## [What to work on]
Set down all of the entries below word for word, with the pictures left out.

## [Records for processing]
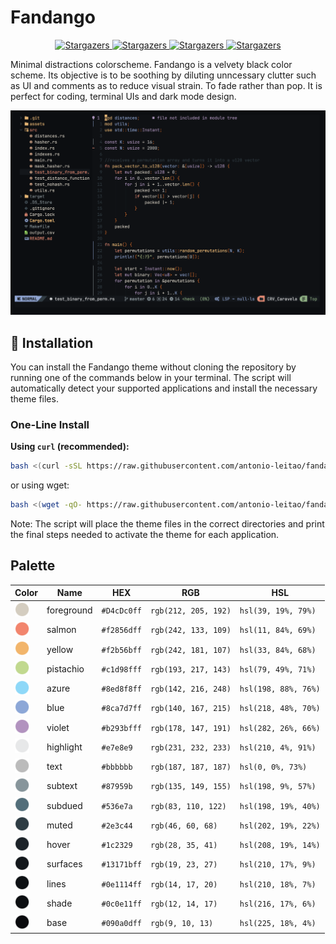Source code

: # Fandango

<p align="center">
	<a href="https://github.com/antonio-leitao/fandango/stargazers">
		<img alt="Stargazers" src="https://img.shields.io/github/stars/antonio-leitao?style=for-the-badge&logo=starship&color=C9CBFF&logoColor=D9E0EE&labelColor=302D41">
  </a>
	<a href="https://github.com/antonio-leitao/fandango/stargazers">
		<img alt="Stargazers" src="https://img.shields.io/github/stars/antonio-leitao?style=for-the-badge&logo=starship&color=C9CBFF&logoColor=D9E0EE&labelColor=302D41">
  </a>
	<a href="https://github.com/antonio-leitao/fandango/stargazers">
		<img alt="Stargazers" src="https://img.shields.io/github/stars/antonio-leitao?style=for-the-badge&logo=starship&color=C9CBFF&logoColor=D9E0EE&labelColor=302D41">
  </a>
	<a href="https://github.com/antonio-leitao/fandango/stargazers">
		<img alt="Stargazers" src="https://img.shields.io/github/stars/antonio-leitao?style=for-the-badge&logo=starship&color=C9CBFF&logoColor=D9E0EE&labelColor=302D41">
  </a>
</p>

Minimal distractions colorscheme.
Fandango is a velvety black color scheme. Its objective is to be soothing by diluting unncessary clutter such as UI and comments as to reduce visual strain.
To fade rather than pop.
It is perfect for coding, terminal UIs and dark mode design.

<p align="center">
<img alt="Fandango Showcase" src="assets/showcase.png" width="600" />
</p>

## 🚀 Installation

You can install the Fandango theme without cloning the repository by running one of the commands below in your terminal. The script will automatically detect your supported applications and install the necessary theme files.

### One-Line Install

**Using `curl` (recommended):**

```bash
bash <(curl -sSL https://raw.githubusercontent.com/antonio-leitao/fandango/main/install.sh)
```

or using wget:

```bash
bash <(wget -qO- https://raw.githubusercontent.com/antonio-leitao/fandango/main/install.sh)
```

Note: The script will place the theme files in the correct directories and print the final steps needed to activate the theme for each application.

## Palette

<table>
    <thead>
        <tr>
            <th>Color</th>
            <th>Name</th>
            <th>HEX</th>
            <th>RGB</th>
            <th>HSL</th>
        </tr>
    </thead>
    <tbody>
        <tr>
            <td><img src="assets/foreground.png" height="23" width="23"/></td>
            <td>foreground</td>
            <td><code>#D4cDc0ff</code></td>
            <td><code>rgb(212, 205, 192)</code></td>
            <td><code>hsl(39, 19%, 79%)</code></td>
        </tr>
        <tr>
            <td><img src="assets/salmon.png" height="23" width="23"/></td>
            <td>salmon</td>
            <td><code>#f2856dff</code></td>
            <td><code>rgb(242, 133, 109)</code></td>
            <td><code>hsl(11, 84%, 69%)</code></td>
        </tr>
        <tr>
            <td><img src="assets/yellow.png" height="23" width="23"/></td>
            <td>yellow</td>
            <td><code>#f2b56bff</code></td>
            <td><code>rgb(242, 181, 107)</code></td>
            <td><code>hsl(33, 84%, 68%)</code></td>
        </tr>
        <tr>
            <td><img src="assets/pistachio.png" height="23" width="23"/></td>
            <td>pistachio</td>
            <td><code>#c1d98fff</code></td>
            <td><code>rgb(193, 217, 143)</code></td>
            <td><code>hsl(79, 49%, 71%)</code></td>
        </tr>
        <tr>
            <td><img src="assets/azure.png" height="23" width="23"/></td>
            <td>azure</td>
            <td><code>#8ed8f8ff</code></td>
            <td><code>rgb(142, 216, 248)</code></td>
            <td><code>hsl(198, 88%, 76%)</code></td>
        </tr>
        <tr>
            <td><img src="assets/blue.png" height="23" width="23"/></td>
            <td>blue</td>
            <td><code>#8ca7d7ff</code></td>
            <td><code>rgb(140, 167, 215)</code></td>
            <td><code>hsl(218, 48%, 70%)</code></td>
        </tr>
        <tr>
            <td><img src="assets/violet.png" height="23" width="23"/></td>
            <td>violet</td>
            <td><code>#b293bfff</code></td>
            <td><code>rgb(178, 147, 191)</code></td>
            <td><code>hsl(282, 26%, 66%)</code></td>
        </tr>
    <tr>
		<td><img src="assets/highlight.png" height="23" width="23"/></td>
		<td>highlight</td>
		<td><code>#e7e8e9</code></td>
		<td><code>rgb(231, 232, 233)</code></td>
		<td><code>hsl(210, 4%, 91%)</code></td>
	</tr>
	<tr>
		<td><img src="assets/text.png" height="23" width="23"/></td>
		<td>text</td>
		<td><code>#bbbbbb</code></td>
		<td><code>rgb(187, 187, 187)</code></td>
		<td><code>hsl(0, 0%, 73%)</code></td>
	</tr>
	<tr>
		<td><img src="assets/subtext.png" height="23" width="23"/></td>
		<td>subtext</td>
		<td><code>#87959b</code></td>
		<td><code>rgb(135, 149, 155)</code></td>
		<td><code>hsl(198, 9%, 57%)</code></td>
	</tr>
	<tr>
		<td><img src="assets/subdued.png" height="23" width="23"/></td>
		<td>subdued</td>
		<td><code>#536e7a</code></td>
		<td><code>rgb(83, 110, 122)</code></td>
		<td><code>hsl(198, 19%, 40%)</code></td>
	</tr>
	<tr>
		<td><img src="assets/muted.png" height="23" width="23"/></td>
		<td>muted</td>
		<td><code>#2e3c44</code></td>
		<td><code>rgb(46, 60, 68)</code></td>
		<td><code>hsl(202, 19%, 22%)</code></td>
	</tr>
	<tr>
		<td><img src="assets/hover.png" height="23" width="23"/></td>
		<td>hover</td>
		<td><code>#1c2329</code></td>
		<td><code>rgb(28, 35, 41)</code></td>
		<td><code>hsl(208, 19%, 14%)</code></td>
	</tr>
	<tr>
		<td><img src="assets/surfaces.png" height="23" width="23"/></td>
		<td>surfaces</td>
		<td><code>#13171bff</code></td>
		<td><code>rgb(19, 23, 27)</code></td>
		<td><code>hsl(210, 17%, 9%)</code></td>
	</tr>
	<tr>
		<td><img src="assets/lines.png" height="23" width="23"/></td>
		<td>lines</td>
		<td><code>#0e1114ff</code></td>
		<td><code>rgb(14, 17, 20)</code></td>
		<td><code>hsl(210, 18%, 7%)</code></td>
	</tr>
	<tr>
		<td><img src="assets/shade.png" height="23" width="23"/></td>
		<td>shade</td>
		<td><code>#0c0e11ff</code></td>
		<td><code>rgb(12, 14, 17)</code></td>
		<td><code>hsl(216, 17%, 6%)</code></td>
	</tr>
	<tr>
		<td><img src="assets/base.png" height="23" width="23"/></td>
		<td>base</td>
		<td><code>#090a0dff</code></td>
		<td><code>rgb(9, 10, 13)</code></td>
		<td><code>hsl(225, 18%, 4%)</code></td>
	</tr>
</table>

## [Exercise output]
Source code

: # Fandango

<p align="center">
	<a href="https://github.com/antonio-leitao/fandango/stargazers">
		<img alt="Stargazers" src="https://img.shields.io/github/stars/antonio-leitao?style=for-the-badge&logo=starship&color=C9CBFF&logoColor=D9E0EE&labelColor=302D41">
  </a>
	<a href="https://github.com/antonio-leitao/fandango/stargazers">
		<img alt="Stargazers" src="https://img.shields.io/github/stars/antonio-leitao?style=for-the-badge&logo=starship&color=C9CBFF&logoColor=D9E0EE&labelColor=302D41">
  </a>
	<a href="https://github.com/antonio-leitao/fandango/stargazers">
		<img alt="Stargazers" src="https://img.shields.io/github/stars/antonio-leitao?style=for-the-badge&logo=starship&color=C9CBFF&logoColor=D9E0EE&labelColor=302D41">
  </a>
	<a href="https://github.com/antonio-leitao/fandango/stargazers">
		<img alt="Stargazers" src="https://img.shields.io/github/stars/antonio-leitao?style=for-the-badge&logo=starship&color=C9CBFF&logoColor=D9E0EE&labelColor=302D41">
  </a>
</p>

Minimal distractions colorscheme.
Fandango is a velvety black color scheme. Its objective is to be soothing by diluting unncessary clutter such as UI and comments as to reduce visual strain.
To fade rather than pop.
It is perfect for coding, terminal UIs and dark mode design.

<p align="center">
<img alt="Fandango Showcase" src="assets/showcase.png" width="600" />
</p>

## 🚀 Installation

You can install the Fandango theme without cloning the repository by running one of the commands below in your terminal. The script will automatically detect your supported applications and install the necessary theme files.

### One-Line Install

**Using `curl` (recommended):**

```bash
bash <(curl -sSL https://raw.githubusercontent.com/antonio-leitao/fandango/main/install.sh)
```

or using wget:

```bash
bash <(wget -qO- https://raw.githubusercontent.com/antonio-leitao/fandango/main/install.sh)
```

Note: The script will place the theme files in the correct directories and print the final steps needed to activate the theme for each application.

## Palette

<table>
    <thead>
        <tr>
            <th>Color</th>
            <th>Name</th>
            <th>HEX</th>
            <th>RGB</th>
            <th>HSL</th>
        </tr>
    </thead>
    <tbody>
        <tr>
            <td><img src="assets/foreground.png" height="23" width="23"/></td>
            <td>foreground</td>
            <td><code>#D4cDc0ff</code></td>
            <td><code>rgb(212, 205, 192)</code></td>
            <td><code>hsl(39, 19%, 79%)</code></td>
        </tr>
        <tr>
            <td><img src="assets/salmon.png" height="23" width="23"/></td>
            <td>salmon</td>
            <td><code>#f2856dff</code></td>
            <td><code>rgb(242, 133, 109)</code></td>
            <td><code>hsl(11, 84%, 69%)</code></td>
        </tr>
        <tr>
            <td><img src="assets/yellow.png" height="23" width="23"/></td>
            <td>yellow</td>
            <td><code>#f2b56bff</code></td>
            <td><code>rgb(242, 181, 107)</code></td>
            <td><code>hsl(33, 84%, 68%)</code></td>
        </tr>
        <tr>
            <td><img src="assets/pistachio.png" height="23" width="23"/></td>
            <td>pistachio</td>
            <td><code>#c1d98fff</code></td>
            <td><code>rgb(193, 217, 143)</code></td>
            <td><code>hsl(79, 49%, 71%)</code></td>
        </tr>
        <tr>
            <td><img src="assets/azure.png" height="23" width="23"/></td>
            <td>azure</td>
            <td><code>#8ed8f8ff</code></td>
            <td><code>rgb(142, 216, 248)</code></td>
            <td><code>hsl(198, 88%, 76%)</code></td>
        </tr>
        <tr>
            <td><img src="assets/blue.png" height="23" width="23"/></td>
            <td>blue</td>
            <td><code>#8ca7d7ff</code></td>
            <td><code>rgb(140, 167, 215)</code></td>
            <td><code>hsl(218, 48%, 70%)</code></td>
        </tr>
        <tr>
            <td><img src="assets/violet.png" height="23" width="23"/></td>
            <td>violet</td>
            <td><code>#b293bfff</code></td>
            <td><code>rgb(178, 147, 191)</code></td>
            <td><code>hsl(282, 26%, 66%)</code></td>
        </tr>
    <tr>
		<td><img src="assets/highlight.png" height="23" width="23"/></td>
		<td>highlight</td>
		<td><code>#e7e8e9</code></td>
		<td><code>rgb(231, 232, 233)</code></td>
		<td><code>hsl(210, 4%, 91%)</code></td>
	</tr>
	<tr>
		<td><img src="assets/text.png" height="23" width="23"/></td>
		<td>text</td>
		<td><code>#bbbbbb</code></td>
		<td><code>rgb(187, 187, 187)</code></td>
		<td><code>hsl(0, 0%, 73%)</code></td>
	</tr>
	<tr>
		<td><img src="assets/subtext.png" height="23" width="23"/></td>
		<td>subtext</td>
		<td><code>#87959b</code></td>
		<td><code>rgb(135, 149, 155)</code></td>
		<td><code>hsl(198, 9%, 57%)</code></td>
	</tr>
	<tr>
		<td><img src="assets/subdued.png" height="23" width="23"/></td>
		<td>subdued</td>
		<td><code>#536e7a</code></td>
		<td><code>rgb(83, 110, 122)</code></td>
		<td><code>hsl(198, 19%, 40%)</code></td>
	</tr>
	<tr>
		<td><img src="assets/muted.png" height="23" width="23"/></td>
		<td>muted</td>
		<td><code>#2e3c44</code></td>
		<td><code>rgb(46, 60, 68)</code></td>
		<td><code>hsl(202, 19%, 22%)</code></td>
	</tr>
	<tr>
		<td><img src="assets/hover.png" height="23" width="23"/></td>
		<td>hover</td>
		<td><code>#1c2329</code></td>
		<td><code>rgb(28, 35, 41)</code></td>
		<td><code>hsl(208, 19%, 14%)</code></td>
	</tr>
	<tr>
		<td><img src="assets/surfaces.png" height="23" width="23"/></td>
		<td>surfaces</td>
		<td><code>#13171bff</code></td>
		<td><code>rgb(19, 23, 27)</code></td>
		<td><code>hsl(210, 17%, 9%)</code></td>
	</tr>
	<tr>
		<td><img src="assets/lines.png" height="23" width="23"/></td>
		<td>lines</td>
		<td><code>#0e1114ff</code></td>
		<td><code>rgb(14, 17, 20)</code></td>
		<td><code>hsl(210, 18%, 7%)</code></td>
	</tr>
	<tr>
		<td><img src="assets/shade.png" height="23" width="23"/></td>
		<td>shade</td>
		<td><code>#0c0e11ff</code></td>
		<td><code>rgb(12, 14, 17)</code></td>
		<td><code>hsl(216, 17%, 6%)</code></td>
	</tr>
	<tr>
		<td><img src="assets/base.png" height="23" width="23"/></td>
		<td>base</td>
		<td><code>#090a0dff</code></td>
		<td><code>rgb(9, 10, 13)</code></td>
		<td><code>hsl(225, 18%, 4%)</code></td>
	</tr>
</table>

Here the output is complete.